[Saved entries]
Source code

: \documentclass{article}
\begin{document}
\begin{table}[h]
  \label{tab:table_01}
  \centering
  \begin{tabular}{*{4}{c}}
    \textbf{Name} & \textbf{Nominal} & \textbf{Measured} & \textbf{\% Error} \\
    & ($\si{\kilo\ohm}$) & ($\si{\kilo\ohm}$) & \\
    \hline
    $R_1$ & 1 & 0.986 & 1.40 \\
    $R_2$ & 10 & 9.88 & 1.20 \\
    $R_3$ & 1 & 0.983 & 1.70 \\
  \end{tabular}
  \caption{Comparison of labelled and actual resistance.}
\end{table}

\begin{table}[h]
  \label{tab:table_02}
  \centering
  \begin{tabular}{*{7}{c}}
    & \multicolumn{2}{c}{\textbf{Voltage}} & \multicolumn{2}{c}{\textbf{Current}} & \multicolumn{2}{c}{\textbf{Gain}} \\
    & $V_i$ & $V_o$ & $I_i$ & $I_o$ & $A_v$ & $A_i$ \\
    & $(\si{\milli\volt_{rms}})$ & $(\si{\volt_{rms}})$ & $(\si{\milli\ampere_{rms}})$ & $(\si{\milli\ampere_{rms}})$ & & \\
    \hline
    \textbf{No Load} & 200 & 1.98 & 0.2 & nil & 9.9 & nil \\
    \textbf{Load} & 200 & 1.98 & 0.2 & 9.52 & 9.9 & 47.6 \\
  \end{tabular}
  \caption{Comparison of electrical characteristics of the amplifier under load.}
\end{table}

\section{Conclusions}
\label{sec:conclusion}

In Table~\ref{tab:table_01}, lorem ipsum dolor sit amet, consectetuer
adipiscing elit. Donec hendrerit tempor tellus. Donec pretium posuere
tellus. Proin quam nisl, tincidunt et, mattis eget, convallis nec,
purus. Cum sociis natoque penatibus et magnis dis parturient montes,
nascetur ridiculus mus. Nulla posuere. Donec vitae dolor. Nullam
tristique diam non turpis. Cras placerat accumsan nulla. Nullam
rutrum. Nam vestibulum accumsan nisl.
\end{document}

- **Task goal**: Go through the records above and return each line in which the word "textbf" occurs.

- **Your solution**:
    \textbf{Name} & \textbf{Nominal} & \textbf{Measured} & \textbf{\% Error} \\
    & \multicolumn{2}{c}{\textbf{Voltage}} & \multicolumn{2}{c}{\textbf{Current}} & \multicolumn{2}{c}{\textbf{Gain}} \\
    \textbf{No Load} & 200 & 1.98 & 0.2 & nil & 9.9 & nil \\
    \textbf{Load} & 200 & 1.98 & 0.2 & 9.52 & 9.9 & 47.6 \\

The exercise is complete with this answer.